Se por um lado, alguns membros da Comissão Científica achavam que deveria ser considerado o tempo de aterrissagem por outro lado, haviam aqueles que achavam que este tempo deveria ser descontado. No dia 4 de novembro, a Comissão Científica por 13 contra 9 decidiu declarar Santos-Dumont vencedor. Era a grande vitória.

M.H. André, em sua obra Les Dirigeables (1902), escreveu: “Santos-Dumont foi o primeiro a utilizar um motor a explosão num dirigível, indicou o caminho a ser seguido e impulsionou uma nova indústria: a da navegação aérea. Em outras palavras, teve o mérito de retirar a questão da dirigibilidade dos balões da sombra e do silêncio em que se encontrava mergulhada na França”.

Com sua personalidade forte, teimoso, inovador, trabalhador, incapaz de se deixar dominar pelos fracassos e acidentes, o aeronauta brasileiro criou um tipo que iria dominar a sociedade parisiense no início do século XX. Paris aceitou-o como um dos seus tipos: le Petit Santos foi a carinhosa expressão que os parisienses cunharam para designá-lo.

Sobre esse feito, transcrevo as palavras do sábio Wilfrid de Fonvielle (1824-1914): “Pela primeira vez, após cinqüenta anos, a navegação aérea foi retirada das mãos dos empíricos e recebeu sua base científica…”

Mais tarde, em setembro de 1906, com o 14-Bis (a motor a explosão) que havia idealizado e construído, Santos Dumont efetuou, diante da Comissão de Aeroclube de França, o primeiro vôo documentado do mais-pesado-que-o-ar na história da aviação.
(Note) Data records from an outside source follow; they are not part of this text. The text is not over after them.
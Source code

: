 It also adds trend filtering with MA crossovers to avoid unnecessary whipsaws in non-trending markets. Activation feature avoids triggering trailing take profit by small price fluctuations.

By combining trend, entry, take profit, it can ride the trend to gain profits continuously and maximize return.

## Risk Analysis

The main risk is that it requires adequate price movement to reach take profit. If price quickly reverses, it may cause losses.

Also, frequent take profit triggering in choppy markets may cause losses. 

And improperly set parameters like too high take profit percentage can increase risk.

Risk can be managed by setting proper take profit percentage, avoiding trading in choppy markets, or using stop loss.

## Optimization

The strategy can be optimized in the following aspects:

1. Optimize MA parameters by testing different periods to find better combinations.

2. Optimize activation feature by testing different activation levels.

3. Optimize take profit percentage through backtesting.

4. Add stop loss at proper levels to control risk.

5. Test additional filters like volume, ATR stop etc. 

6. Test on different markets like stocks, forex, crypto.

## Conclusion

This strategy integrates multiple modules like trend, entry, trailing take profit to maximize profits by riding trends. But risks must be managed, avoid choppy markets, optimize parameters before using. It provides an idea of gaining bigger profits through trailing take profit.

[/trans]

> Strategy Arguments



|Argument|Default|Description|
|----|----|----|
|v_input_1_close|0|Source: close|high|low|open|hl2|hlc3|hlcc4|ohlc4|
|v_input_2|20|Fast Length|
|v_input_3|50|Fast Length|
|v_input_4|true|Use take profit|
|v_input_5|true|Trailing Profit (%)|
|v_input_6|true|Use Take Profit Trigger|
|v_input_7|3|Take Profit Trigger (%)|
Nos anos seguintes, de 1907 a 1910, com o Demoiselle, ou Libélula, pequeno e frágil, muito semelhante aos atuais ultraleves, o pai da aviação efetuou inúmeros vôos, com os quais se popularizou.

Em 1912, estabeleceu um observatório em Trouville, onde de 11 a 13 de agosto, em colaboração com o astrônomo C. Flammarion, em Juvisy, e outro colega em Besançon, procurou determinar, com precisão, a altura, a trajetória e a velocidade de meteoros, com intenção de precisar o radiante dos meteoros Perseídeos.

Em Paris, escreveu Dans l?air(1904) sobre suas experiências de vôo e seus balões, que deu origem Os meus balões(1973). De volta ao Brasil, em sua casa A Encantada (hoje um Museu a ser visitado), na cidade de Petropólis, escreveu O que eu vi, o que nós veremos (1918) sobre seus aviões e futurologia.

Eleito membro da Academia Brasileira de Letras, recusou-se a tomar posse alegando não ser merecedor de tal honraria. Sofrendo constantes crises de depressão foi transferido pela sua família para o Hotel de la Plage, em Guarujá, SP, onde suicidou-se em 23 de julho de 1932.

Ronaldo Rogério de Freitas Mourão

fundador e primeiro diretor do Museu de Astronomia e Ciências Afins, no qual hoje é pesquisador-titutar, sócio titular do Instituto Histórico e Geográfico Brasileiro e autor de mais de 70 livros, entre outros, do “O livro de ouro do Universo”.